To create a new parallel collection, extend the ParIterable trait, and implement size , splitter , newCombiner and seq . Having an implicit combiner factory requires extending this trait in addition, as well as providing a companion object, as with regular collections.

Method size is implemented as a constant time operation for parallel collections, and parallel collection operations rely on this assumption.

The higher-order functions passed to certain operations may contain side-effects. Since implementations of bulk operations may not be sequential, this means that side-effects may not be predictable and may produce data-races, deadlocks or invalidation of state if care is not taken. It is up to the programmer to either avoid using side-effects or to use some form of synchronization when accessing mutable data.

trait ParIterableLike[+T, +Repr <: ParIterable[T], +Sequential <: scala.Iterable[T] with IterableLike[T, Sequential]] extends GenIterableLike[T, Repr] with CustomParallelizable[T, Repr] with Parallel with HasNewCombiner[T, Repr]

A template trait for parallel collections of type ParIterable[T] .

This is a base trait for Scala parallel collections. It defines behaviour common to all parallel collections. Concrete parallel collections should inherit this trait and ParIterable if they want to define specific combiner factories.
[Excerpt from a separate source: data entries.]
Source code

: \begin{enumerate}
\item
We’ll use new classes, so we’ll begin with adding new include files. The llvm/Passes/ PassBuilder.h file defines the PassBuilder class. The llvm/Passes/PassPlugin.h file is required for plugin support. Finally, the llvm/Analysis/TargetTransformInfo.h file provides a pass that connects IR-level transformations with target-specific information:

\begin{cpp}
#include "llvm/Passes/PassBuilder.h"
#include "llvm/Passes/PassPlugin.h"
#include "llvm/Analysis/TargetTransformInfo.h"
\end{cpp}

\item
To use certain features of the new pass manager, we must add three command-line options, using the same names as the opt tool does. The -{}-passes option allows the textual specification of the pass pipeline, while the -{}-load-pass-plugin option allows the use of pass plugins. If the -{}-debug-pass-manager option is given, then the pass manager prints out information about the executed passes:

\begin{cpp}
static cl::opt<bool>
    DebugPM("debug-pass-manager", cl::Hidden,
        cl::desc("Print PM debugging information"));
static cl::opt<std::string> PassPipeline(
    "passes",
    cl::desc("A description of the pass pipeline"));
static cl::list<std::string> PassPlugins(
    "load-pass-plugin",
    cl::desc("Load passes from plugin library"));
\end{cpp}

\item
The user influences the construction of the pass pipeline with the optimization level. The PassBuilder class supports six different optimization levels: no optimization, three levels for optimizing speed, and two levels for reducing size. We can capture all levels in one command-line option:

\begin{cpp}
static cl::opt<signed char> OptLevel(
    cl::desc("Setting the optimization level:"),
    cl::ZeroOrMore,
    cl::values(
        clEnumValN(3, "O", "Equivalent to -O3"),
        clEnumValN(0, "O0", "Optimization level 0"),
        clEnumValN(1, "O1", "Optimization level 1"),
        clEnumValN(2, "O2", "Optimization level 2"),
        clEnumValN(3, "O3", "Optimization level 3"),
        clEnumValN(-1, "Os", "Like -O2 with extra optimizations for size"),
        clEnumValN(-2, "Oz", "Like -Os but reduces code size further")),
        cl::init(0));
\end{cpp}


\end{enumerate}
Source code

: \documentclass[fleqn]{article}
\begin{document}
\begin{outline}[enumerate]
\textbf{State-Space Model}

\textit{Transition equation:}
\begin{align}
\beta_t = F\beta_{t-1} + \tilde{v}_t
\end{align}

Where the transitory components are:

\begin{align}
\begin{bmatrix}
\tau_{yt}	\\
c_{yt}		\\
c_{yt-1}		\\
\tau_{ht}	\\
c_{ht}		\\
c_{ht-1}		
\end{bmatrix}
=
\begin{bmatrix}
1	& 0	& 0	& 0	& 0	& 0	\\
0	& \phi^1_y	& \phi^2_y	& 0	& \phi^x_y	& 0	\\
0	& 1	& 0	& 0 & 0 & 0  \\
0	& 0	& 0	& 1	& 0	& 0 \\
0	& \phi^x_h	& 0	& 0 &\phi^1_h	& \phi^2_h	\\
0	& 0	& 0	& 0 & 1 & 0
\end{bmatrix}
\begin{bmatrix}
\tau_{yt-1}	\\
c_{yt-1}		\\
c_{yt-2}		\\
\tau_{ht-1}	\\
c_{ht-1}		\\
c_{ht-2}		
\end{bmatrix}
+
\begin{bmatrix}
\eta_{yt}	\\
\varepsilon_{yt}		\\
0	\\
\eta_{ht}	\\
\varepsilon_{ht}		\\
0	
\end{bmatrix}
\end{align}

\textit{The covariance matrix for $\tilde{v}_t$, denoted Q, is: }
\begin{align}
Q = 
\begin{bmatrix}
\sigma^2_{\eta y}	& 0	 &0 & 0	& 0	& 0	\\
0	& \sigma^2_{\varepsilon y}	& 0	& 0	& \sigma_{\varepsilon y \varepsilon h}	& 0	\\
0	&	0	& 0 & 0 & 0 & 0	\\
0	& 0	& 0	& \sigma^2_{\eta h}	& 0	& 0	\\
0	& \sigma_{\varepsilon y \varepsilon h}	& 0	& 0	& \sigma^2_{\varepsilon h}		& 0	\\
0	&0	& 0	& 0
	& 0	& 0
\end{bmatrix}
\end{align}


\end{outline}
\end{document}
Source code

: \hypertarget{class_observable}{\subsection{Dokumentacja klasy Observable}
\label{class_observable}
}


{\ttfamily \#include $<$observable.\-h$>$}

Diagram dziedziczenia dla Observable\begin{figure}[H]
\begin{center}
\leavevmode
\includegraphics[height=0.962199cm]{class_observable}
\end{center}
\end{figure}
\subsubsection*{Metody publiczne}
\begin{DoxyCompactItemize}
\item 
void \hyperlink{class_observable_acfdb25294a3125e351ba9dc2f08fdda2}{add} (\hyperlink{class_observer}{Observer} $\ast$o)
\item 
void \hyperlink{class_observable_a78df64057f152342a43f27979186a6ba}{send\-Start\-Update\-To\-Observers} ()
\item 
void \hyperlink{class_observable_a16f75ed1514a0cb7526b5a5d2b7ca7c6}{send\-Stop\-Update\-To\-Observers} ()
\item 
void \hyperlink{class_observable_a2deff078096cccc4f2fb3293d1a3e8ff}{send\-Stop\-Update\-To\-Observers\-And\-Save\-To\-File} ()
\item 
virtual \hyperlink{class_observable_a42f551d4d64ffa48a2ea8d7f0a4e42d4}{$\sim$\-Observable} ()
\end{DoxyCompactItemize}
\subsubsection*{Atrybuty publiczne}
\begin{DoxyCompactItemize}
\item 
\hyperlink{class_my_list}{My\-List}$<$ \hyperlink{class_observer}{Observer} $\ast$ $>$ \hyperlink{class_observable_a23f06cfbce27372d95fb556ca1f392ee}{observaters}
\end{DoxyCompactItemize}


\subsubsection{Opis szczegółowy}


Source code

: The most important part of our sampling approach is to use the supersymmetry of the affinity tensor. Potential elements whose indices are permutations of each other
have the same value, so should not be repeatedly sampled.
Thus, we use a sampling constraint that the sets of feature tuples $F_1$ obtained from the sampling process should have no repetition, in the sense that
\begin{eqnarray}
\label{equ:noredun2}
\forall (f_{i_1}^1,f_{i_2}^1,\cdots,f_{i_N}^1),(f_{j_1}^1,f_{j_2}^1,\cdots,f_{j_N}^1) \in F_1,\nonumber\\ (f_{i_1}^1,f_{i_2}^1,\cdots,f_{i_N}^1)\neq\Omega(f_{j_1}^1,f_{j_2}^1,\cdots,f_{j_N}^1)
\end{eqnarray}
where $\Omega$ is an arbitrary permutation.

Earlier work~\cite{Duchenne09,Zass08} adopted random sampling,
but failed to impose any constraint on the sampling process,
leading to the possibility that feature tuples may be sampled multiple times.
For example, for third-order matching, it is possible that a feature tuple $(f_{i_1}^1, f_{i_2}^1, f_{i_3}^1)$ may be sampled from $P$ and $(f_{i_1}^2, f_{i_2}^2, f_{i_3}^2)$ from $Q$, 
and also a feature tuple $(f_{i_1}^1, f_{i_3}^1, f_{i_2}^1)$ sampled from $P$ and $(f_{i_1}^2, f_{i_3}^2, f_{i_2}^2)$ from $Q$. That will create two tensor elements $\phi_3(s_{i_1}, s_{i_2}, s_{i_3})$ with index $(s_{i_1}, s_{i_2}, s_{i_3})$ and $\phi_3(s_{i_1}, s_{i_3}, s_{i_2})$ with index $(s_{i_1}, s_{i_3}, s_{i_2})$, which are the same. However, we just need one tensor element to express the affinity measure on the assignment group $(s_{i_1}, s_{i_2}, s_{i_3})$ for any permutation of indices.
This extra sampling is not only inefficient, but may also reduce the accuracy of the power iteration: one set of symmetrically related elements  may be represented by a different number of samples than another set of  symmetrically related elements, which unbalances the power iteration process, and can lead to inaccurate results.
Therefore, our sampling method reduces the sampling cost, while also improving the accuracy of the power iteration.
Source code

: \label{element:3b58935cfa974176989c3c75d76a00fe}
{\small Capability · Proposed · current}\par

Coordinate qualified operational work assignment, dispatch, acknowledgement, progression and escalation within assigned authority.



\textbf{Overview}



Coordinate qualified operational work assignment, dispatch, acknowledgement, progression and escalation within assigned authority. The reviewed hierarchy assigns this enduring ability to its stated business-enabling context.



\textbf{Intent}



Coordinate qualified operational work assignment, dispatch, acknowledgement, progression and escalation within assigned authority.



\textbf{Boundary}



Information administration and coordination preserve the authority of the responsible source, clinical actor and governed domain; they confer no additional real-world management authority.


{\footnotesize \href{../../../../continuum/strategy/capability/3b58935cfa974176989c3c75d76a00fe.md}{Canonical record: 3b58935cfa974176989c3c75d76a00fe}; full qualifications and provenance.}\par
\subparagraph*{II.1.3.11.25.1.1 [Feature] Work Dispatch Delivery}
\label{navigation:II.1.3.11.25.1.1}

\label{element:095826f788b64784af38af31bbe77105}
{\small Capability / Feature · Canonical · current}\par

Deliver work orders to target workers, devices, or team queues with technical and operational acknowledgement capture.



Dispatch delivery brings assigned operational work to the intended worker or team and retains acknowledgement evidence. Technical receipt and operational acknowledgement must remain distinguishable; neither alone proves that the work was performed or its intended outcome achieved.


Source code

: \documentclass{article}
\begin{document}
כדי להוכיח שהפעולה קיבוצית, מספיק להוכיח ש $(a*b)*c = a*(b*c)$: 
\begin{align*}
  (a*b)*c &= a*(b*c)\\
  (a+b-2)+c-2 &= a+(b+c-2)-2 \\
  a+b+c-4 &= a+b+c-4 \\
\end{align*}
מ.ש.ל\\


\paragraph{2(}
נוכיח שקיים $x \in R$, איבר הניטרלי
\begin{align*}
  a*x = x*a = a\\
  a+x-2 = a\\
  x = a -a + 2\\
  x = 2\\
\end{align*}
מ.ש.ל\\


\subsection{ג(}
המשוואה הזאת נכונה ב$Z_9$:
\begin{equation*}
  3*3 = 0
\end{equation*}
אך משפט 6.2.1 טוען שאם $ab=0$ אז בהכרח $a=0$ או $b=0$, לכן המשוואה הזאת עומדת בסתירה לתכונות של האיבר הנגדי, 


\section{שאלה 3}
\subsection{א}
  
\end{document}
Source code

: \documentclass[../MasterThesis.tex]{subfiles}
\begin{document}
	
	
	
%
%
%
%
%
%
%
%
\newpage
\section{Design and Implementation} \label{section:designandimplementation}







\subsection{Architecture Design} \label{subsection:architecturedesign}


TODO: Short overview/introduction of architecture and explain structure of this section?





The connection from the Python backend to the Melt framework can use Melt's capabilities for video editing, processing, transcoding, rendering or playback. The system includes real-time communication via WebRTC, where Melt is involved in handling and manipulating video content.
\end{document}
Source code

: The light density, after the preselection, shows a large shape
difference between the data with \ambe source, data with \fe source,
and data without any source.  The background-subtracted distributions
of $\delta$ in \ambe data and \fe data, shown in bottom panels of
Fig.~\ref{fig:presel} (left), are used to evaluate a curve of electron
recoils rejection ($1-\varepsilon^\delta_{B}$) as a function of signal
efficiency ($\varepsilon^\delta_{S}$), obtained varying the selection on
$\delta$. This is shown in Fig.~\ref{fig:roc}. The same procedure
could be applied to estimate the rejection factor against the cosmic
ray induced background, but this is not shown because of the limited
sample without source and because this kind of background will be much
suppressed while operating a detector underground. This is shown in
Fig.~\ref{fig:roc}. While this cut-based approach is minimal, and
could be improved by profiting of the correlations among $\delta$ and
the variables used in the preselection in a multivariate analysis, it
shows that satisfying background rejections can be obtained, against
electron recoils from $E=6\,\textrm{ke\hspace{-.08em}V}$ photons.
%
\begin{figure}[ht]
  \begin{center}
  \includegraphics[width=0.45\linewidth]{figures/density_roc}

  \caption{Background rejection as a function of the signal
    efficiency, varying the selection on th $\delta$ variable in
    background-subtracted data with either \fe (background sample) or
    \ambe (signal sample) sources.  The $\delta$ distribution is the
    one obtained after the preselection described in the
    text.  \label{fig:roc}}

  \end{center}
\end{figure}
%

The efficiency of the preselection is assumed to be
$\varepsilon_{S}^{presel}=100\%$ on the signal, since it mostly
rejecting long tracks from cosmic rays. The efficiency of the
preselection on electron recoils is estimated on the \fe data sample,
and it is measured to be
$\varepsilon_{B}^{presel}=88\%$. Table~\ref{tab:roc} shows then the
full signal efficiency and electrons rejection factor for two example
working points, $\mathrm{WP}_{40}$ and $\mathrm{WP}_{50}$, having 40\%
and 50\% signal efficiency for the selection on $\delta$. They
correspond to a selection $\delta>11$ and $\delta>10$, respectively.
Parallel operations are implemented with divide and conquer style algorithms that parallelize well. The basic idea is to split the collection into smaller parts until they are small enough to be operated on sequentially.

All of the parallel operations are implemented as tasks within this trait. Tasks rely on the concept of splitters, which extend iterators. Every parallel collection defines:

def splitter: IterableSplitter[T]

which returns an instance of IterableSplitter[T] , which is a subtype of Splitter[T] . Splitters have a method remaining to check the remaining number of elements, and method split which is defined by splitters. Method split divides the splitters iterate over into disjunct subsets:

def split: Seq[Splitter]

which splits the splitter into a sequence of disjunct subsplitters. This is typically a very fast operation which simply creates wrappers around the receiver collection. This can be repeated recursively.

Tasks are scheduled for execution through a scala.collection.parallel.TaskSupport object, which can be changed through the tasksupport setter of the collection.

Method newCombiner produces a new combiner. Combiners are an extension of builders. They provide a method combine which combines two combiners and returns a combiner containing elements of both combiners. This method can be implemented by aggressively copying all the elements into the new combiner or by lazily binding their results. It is recommended to avoid copying all of the elements for performance reasons, although that cost might be negligible depending on the use case. Standard parallel collection combiners avoid copying when merging results, relying either on a two-step lazy construction or specific data-structure properties.

Methods:

def seq: Sequential
def par: Repr

produce the sequential or parallel implementation of the collection, respectively. Method par just returns a reference to this parallel collection. Method seq is efficient - it will not copy the elements. Instead, it will create a sequential version of the collection using the same underlying data structure. Note that this is not the case for sequential collections in general - they may copy the elements and produce a different underlying data structure.

The combination of methods toMap , toSeq or toSet along with par and seq is a flexible way to change between different collection types.

Since this trait extends the GenIterable trait, methods like size must also be implemented in concrete collections, while iterator forwards to splitter by default.

Each parallel collection is bound to a specific fork/join pool, on which dormant worker threads are kept. The fork/join pool contains other information such as the parallelism level, that is, the number of processors used. When a collection is created, it is assigned the default fork/join pool found in the scala.parallel package object.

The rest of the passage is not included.